I just can't get over it, though. All my fears amount to nothing. They are a zero in God's eyes. WOW. Double WOW. Nothing. Dad dying. There needs to be no fear. Ministry not happening. No fear. What a great revelation. I'm fairly sure I've been at this place before, but it's never felt this good. No, I've never stood in this spot before with the turmoil around me and decided to step out of it and into peace. I've never been up against this much at once. So...really I never have been here before.

It's like a little Welcome Home, Kristin party. Welcome Home. Welcome to where Jesus's Spirit lives. Evidence #1: Peace. Now, where's the love? (wink, wink....we all know where...now don't we? weather forecast sunny tomorrow.)

Night!

3 comments:

Anonymous said...

mI really look forward to reading your blogs. Thank you Kristin. Your life is one to be cherished as all should be, so even if it's out of that which rooted painfully not wanted. It's turned into something beautiful and encouraging.... and a source of light/hope for me.

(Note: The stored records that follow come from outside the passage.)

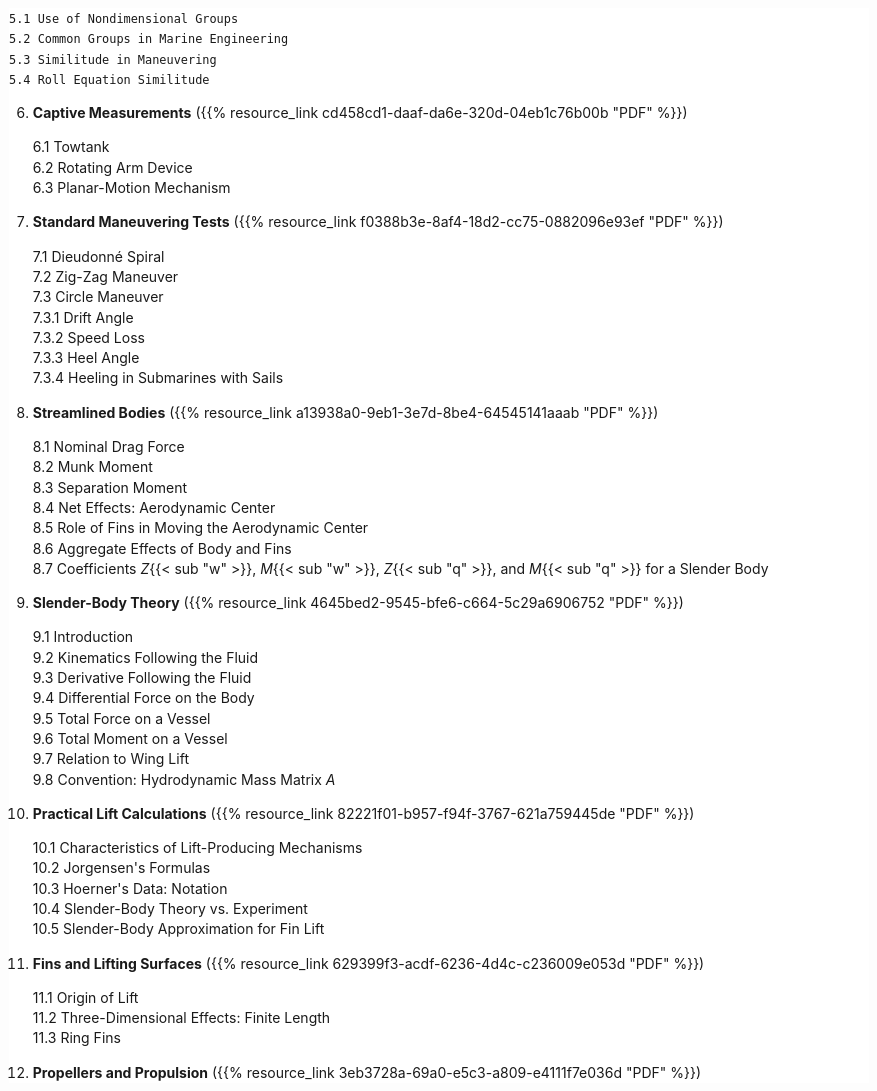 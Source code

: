     5.1 Use of Nondimensional Groups   
    5.2 Common Groups in Marine Engineering   
    5.3 Similitude in Maneuvering   
    5.4 Roll Equation Similitude
6. **Captive Measurements** ({{% resource_link cd458cd1-daaf-da6e-320d-04eb1c76b00b "PDF" %}})   
      
    6.1 Towtank   
    6.2 Rotating Arm Device   
    6.3 Planar-Motion Mechanism
7. **Standard Maneuvering Tests** ({{% resource_link f0388b3e-8af4-18d2-cc75-0882096e93ef "PDF" %}})   
      
    7.1 Dieudonné Spiral   
    7.2 Zig-Zag Maneuver   
    7.3 Circle Maneuver   
    7.3.1 Drift Angle   
    7.3.2 Speed Loss   
    7.3.3 Heel Angle   
    7.3.4 Heeling in Submarines with Sails
8. **Streamlined Bodies** ({{% resource_link a13938a0-9eb1-3e7d-8be4-64545141aaab "PDF" %}})   
      
    8.1 Nominal Drag Force   
    8.2 Munk Moment   
    8.3 Separation Moment   
    8.4 Net Effects: Aerodynamic Center   
    8.5 Role of Fins in Moving the Aerodynamic Center   
    8.6 Aggregate Effects of Body and Fins   
    8.7 Coefficients *Z*{{< sub "w" >}}, *M*{{< sub "w" >}}, *Z*{{< sub "q" >}}, and *M*{{< sub "q" >}} for a Slender Body
9. **Slender-Body Theory** ({{% resource_link 4645bed2-9545-bfe6-c664-5c29a6906752 "PDF" %}})   
      
    9.1 Introduction   
    9.2 Kinematics Following the Fluid   
    9.3 Derivative Following the Fluid   
    9.4 Differential Force on the Body   
    9.5 Total Force on a Vessel   
    9.6 Total Moment on a Vessel   
    9.7 Relation to Wing Lift   
    9.8 Convention: Hydrodynamic Mass Matrix *A*
10. **Practical Lift Calculations** ({{% resource_link 82221f01-b957-f94f-3767-621a759445de "PDF" %}})   
      
    10.1 Characteristics of Lift-Producing Mechanisms   
    10.2 Jorgensen's Formulas   
    10.3 Hoerner's Data: Notation   
    10.4 Slender-Body Theory vs. Experiment   
    10.5 Slender-Body Approximation for Fin Lift
11. **Fins and Lifting Surfaces** ({{% resource_link 629399f3-acdf-6236-4d4c-c236009e053d "PDF" %}})   
      
    11.1 Origin of Lift   
    11.2 Three-Dimensional Effects: Finite Length   
    11.3 Ring Fins
12. **Propellers and Propulsion** ({{% resource_link 3eb3728a-69a0-e5c3-a809-e4111f7e036d "PDF" %}}) 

... Sunny huh? I'm jealous! :) but it's your story.. your season... God's timing and wonderful plan and Glory. AMEN!

Kristin said...

well whoever you are...thanks for reading and encouraging me to write. bless you!

Stacey said...

I'm so thankful you've been freed from that. I'm sure it will take a continual laying down...especially when new fears crop up. But I'm praising God today for you and for his working and goodness in your life.